### What is being asked
Retrieve every line of the data holding the word "totalePunten".

### Data to examine
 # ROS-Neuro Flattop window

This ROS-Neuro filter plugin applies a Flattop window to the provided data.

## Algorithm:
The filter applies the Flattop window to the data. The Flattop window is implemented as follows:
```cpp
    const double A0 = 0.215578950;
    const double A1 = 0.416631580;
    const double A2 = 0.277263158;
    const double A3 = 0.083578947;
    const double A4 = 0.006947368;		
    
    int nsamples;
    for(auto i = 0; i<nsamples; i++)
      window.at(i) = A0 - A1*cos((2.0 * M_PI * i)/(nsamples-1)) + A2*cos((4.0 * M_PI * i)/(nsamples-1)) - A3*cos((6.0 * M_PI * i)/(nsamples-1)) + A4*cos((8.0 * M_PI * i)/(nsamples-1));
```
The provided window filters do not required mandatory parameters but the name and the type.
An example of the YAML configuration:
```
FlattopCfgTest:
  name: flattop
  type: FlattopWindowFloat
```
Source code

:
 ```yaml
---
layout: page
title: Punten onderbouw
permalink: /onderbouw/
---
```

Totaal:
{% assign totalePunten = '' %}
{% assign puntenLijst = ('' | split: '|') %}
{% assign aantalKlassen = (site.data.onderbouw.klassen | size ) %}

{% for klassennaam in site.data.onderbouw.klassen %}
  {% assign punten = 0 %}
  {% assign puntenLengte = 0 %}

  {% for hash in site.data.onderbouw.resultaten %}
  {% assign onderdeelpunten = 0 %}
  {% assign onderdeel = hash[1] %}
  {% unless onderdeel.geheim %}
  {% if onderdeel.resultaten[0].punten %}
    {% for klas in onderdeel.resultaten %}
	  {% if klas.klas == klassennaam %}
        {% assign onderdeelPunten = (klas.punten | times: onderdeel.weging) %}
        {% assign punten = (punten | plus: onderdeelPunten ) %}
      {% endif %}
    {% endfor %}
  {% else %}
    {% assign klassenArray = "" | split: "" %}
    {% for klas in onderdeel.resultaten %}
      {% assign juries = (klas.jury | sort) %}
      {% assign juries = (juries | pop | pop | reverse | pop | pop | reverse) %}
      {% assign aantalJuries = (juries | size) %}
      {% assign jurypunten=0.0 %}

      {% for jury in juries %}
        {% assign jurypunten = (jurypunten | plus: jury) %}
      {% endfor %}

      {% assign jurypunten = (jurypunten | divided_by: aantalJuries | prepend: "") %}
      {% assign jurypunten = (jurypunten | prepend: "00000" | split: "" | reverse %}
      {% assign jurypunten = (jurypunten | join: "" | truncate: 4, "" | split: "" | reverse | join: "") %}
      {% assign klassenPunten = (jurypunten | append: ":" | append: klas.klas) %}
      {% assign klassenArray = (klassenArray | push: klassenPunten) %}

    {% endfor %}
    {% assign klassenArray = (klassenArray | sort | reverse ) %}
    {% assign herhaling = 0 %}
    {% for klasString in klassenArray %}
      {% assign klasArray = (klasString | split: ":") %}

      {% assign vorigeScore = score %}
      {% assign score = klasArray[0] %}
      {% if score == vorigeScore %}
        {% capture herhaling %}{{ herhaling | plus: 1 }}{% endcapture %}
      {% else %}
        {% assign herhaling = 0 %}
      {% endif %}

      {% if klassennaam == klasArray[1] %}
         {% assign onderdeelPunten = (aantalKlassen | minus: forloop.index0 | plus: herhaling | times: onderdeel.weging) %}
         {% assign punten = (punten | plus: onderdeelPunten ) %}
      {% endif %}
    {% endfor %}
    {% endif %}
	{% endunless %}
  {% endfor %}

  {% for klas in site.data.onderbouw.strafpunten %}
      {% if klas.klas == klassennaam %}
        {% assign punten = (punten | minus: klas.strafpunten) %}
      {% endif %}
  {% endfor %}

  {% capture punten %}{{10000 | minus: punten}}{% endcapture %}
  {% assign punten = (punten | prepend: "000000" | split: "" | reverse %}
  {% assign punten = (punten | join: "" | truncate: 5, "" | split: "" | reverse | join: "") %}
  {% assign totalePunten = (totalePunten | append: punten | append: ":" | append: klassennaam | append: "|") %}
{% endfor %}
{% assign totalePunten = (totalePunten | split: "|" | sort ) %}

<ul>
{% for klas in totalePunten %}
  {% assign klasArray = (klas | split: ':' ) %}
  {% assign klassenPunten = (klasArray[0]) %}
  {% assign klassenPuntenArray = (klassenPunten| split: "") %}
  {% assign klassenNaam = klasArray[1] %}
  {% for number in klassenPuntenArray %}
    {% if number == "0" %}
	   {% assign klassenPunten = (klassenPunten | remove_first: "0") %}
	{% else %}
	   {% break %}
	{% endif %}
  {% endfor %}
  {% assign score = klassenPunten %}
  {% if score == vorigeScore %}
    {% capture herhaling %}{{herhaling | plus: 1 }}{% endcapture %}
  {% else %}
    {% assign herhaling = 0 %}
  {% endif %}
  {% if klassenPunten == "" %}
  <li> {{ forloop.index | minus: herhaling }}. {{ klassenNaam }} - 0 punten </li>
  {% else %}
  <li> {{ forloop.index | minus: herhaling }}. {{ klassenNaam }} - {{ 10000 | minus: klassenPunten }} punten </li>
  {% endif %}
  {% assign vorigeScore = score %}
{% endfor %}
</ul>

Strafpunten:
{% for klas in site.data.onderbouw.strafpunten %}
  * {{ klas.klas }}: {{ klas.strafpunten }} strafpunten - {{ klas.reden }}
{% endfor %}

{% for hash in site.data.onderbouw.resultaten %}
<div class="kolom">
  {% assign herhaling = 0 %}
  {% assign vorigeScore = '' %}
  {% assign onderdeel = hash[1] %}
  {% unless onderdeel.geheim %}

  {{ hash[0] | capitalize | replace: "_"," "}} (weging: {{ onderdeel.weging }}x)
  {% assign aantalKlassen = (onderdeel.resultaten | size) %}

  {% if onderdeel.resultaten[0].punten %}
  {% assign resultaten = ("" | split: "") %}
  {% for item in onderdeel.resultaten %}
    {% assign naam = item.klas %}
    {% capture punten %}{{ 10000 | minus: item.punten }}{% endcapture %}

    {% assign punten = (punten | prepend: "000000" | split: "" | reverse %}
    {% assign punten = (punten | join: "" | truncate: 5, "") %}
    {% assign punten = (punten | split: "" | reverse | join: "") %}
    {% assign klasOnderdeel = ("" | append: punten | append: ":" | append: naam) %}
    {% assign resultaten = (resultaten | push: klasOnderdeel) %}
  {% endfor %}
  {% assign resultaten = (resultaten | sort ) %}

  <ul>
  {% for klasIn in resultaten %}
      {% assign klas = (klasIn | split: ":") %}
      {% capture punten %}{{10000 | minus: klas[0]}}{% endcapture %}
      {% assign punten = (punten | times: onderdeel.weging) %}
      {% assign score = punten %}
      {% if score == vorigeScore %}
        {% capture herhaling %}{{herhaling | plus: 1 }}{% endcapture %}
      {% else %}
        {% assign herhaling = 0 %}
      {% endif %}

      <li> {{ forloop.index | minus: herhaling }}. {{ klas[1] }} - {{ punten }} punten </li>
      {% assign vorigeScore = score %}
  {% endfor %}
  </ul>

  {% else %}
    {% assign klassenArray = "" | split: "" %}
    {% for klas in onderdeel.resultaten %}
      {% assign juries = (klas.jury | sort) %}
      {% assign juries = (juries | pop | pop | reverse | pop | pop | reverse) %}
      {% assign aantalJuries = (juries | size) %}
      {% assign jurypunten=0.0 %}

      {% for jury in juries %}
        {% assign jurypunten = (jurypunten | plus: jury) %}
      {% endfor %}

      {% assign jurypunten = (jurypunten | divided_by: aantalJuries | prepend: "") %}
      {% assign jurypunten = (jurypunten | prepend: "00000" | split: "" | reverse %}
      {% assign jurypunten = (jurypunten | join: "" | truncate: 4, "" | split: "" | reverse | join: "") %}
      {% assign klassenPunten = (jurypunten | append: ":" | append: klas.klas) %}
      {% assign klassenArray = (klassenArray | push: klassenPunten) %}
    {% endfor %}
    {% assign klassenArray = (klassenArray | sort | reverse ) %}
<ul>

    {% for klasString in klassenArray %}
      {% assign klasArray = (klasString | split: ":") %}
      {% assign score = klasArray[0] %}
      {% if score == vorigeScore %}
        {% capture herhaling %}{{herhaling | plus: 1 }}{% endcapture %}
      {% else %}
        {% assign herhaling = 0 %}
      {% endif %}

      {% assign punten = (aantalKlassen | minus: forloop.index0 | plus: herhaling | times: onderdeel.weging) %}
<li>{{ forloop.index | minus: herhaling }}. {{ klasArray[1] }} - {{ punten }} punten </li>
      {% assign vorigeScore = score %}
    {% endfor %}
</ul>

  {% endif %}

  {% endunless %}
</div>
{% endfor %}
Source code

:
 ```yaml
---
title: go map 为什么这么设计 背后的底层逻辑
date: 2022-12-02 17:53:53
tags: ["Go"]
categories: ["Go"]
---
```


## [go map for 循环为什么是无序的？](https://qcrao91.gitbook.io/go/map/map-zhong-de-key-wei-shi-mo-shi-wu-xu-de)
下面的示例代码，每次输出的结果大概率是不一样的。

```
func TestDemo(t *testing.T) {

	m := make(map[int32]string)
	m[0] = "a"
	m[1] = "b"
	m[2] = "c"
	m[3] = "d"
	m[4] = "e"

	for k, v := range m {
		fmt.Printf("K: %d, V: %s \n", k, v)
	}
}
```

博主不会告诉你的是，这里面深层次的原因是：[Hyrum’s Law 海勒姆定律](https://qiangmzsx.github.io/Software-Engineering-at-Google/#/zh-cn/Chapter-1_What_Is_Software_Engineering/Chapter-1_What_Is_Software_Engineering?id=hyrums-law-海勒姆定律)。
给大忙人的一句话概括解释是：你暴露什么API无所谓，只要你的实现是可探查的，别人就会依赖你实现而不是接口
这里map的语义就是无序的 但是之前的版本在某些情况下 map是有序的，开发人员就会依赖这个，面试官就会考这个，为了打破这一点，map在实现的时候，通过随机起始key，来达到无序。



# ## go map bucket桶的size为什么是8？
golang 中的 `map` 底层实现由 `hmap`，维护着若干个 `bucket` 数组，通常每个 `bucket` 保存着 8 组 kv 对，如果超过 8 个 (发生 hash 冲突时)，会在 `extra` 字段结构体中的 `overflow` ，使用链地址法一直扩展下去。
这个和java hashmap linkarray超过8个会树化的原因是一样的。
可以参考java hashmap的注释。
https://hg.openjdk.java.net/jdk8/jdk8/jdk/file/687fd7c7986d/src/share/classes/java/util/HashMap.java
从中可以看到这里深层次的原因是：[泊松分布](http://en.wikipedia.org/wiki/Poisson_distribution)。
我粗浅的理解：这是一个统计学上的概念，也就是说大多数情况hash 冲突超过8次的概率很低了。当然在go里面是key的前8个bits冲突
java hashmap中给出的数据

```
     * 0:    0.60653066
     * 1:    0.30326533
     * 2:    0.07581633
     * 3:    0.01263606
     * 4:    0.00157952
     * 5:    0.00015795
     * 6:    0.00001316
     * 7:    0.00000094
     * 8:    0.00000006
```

### Your response
{% assign totalePunten = '' %}
  {% assign totalePunten = (totalePunten | append: punten | append: ":" | append: klassennaam | append: "|") %}
{% assign totalePunten = (totalePunten | split: "|" | sort ) %}
{% for klas in totalePunten %}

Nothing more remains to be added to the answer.